Non vi ho conosciuto personalmente, ma ho sentito molto parlare di voi, bisnonno Obertì. Che testa matta! Fabbro, armiere, cacciatore, patriota, buon compagnone. Mi siete sempre stato simpatico. Così ci si gode la vita: con un po’ di estro, in allegra brigata, con un grano di sale e ’n ramèl di sana pazzia. Quante volte ho sentito narrare del vostro viaggio avventuroso in Trentino passando per il Tonale!A Picanhöl stavate tutta settimana, rientrando nella casa di Esine solo la domenica per i doveri religiosi. Tutti riconoscevano le vostre qualità di artigiano prodigioso nella fabbricazione di armi, di bilance. Lassù eravate ben sistemato ed in grado di ricevere i molti amici che spesso, di sera, vi visitavano per discutere di politica e di caccia e per consumare succulente cenette, largamente innaffiate dal buon vino dei castelli di Berzo. Il vostro lavoro di armaiolo e artigiano del ferro non era più di una sinecura: gli utensili e le armi erano più che altro occasione per richiamare gli amici.

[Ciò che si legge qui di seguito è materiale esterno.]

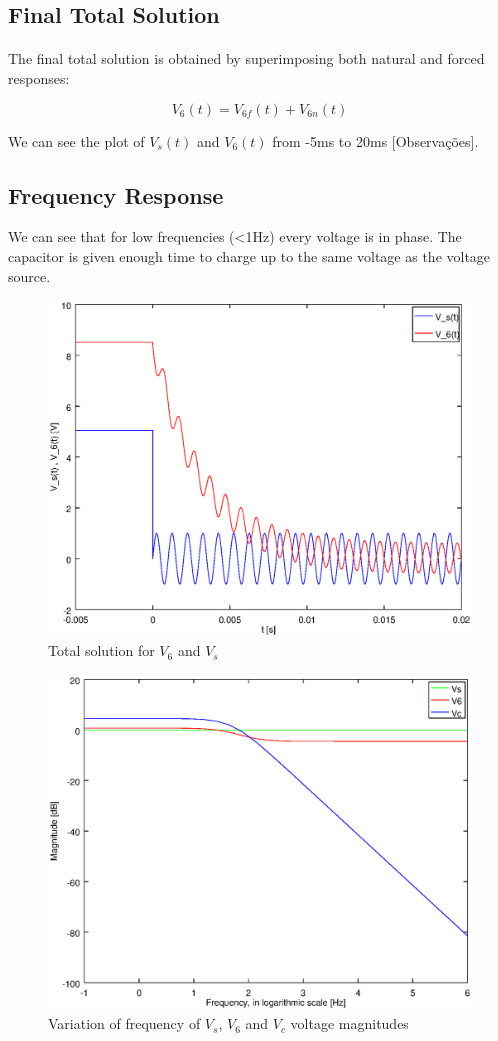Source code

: \subsection{Final Total Solution}

\paragraph{} The final total solution is obtained by superimposing both natural and forced responses:

\begin{equation}
	V_6(t) = V_{6f}(t) + V_{6n}(t)
\end{equation}

We can see the plot of $V_s(t)$ and $V_6(t)$ from -5ms to 20ms [Observações].

\subsection{Frequency Response}

We can see that for low frequencies (<1Hz) every voltage is in phase. The capacitor is given enough time to charge up to the same voltage 
as the voltage source.

\begin{figure}[!h]
	\centering
	\includegraphics[width=0.7\linewidth]{total.eps}
	\caption{Total solution for $V_6$ and $V_s$}
\end{figure}

\begin{figure}[!h]
	\centering
	\includegraphics[width=0.7\linewidth]{magnitude.eps}
	\caption{Variation of frequency of $V_s$, $V_6$ and $V_c$ voltage magnitudes}
\end{figure}

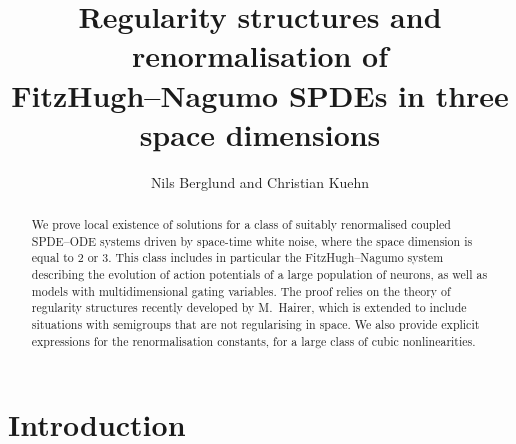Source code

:\documentclass[reqno,11pt]{article}
\begin{document}

\title{Regularity structures and renormalisation of\\
FitzHugh--Nagumo SPDEs in three space dimensions}
\author{Nils Berglund and Christian Kuehn}
\date{}   

\maketitle

\begin{abstract}
\noindent
We prove local existence of solutions for a class of suitably renormalised
coupled SPDE--ODE systems driven by space-time white noise, where the space
dimension is equal to $2$ or $3$. This class includes in particular the
FitzHugh--Nagumo system describing the evolution of action potentials of a large
population of neurons, as well as models with multidimensional gating variables.
The proof relies on the theory of regularity structures recently developed by
M.\ Hairer, which is extended to include situations with semigroups that are not
regularising in space. We also provide explicit expressions for the
renormalisation constants, for a large class of cubic nonlinearities.
\end{abstract}



\section{Introduction}
\label{sec_intro}
\end{document}
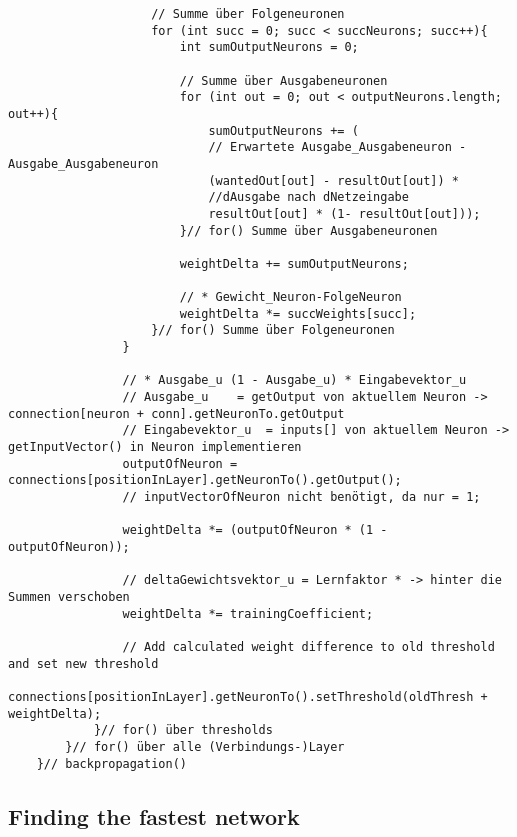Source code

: \begin{lstlisting}
					// Summe über Folgeneuronen
					for (int succ = 0; succ < succNeurons; succ++){
						int sumOutputNeurons = 0;
						
						// Summe über Ausgabeneuronen
						for (int out = 0; out < outputNeurons.length; out++){
							sumOutputNeurons += (
							// Erwartete Ausgabe_Ausgabeneuron - Ausgabe_Ausgabeneuron
							(wantedOut[out] - resultOut[out]) *
							//dAusgabe nach dNetzeingabe
							resultOut[out] * (1- resultOut[out]));
						}// for() Summe über Ausgabeneuronen
				
						weightDelta += sumOutputNeurons;
						
						// * Gewicht_Neuron-FolgeNeuron
						weightDelta *= succWeights[succ];
					}// for() Summe über Folgeneuronen
				}
				
				// * Ausgabe_u (1 - Ausgabe_u) * Eingabevektor_u
				// Ausgabe_u	= getOutput von aktuellem Neuron -> connection[neuron + conn].getNeuronTo.getOutput
				// Eingabevektor_u	= inputs[] von aktuellem Neuron -> getInputVector() in Neuron implementieren				
				outputOfNeuron = connections[positionInLayer].getNeuronTo().getOutput();
				// inputVectorOfNeuron nicht benötigt, da nur = 1;
					
				weightDelta *= (outputOfNeuron * (1 - outputOfNeuron));
					
				// deltaGewichtsvektor_u = Lernfaktor * -> hinter die Summen verschoben
				weightDelta *= trainingCoefficient;
					
				// Add calculated weight difference to old threshold and set new threshold
				connections[positionInLayer].getNeuronTo().setThreshold(oldThresh + weightDelta);
			}// for() über thresholds
		}// for() über alle (Verbindungs-)Layer
	}// backpropagation()
\end{lstlisting}


\subsection{Finding the fastest network}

Memorabile la mascherata per il carnevale del 1846. Se non sbaglio non eravate troppo ben visto dalla famiglia della vostra Maria Caterina: amavate troppo i divertimenti e con le vostre idee “rivoluzionarie”, “garibaldine” avete rischiato di non sposarla.

Ma ancora più memorabili i vostri arresti: ben tre negli anni precedenti il 1859! Un vero sovversivo: passi pure lo sfoggiare ostentatamente un cappello alla calabrese (richiesto appositamente al fratello pittore da Bergamo), passi l’aver esposto una carta geografica raffigurante l’Italia unita e senza gli Austriaci, ma fabbricare clandestinamente armi da fuoco e baionette fu davvero troppo anche per il buon Commissario Denti, vostro padrino.

Tuttavia, di voi, scapestrato e straordinario bisnonno, rimane viva nella memoria dell’intera famiglia una massima programmatica che vi riscatta completamente: Che cünta i è le tórhe che ’à aànti cioè che le carità rappresentano le uniche torce che hanno un valore verso Dio in quanto esse precedono e non seguono la comparsa dell’anima al tribunale divino. E temo di aver ereditato da voi qualcosa più del solo nome. La mamma e la nonna dicevano che quando chiamavo i gatti imitavo prodigiosamente la vostra voce e poi, come voi, avevo certe preferenze a tavola. Sarà…

Nella prima metà del 1800 abbiamo avuto anche un falegname nella nostra famiglia, anch’egli provetto artigiano: aveva una falegnameria all’uscita del paese, in contrada Sonvico, vicino al Pontedèl del Vàh. Nel 1822 aveva partecipato all’incanto per la costruzione della bussola della porta principale e delle porte laterali della chiesa parrocchiale, e la sua offerta risultò la migliore, per cui gli venne affidato l’incarico. Nel 1826 il lavoro era finito.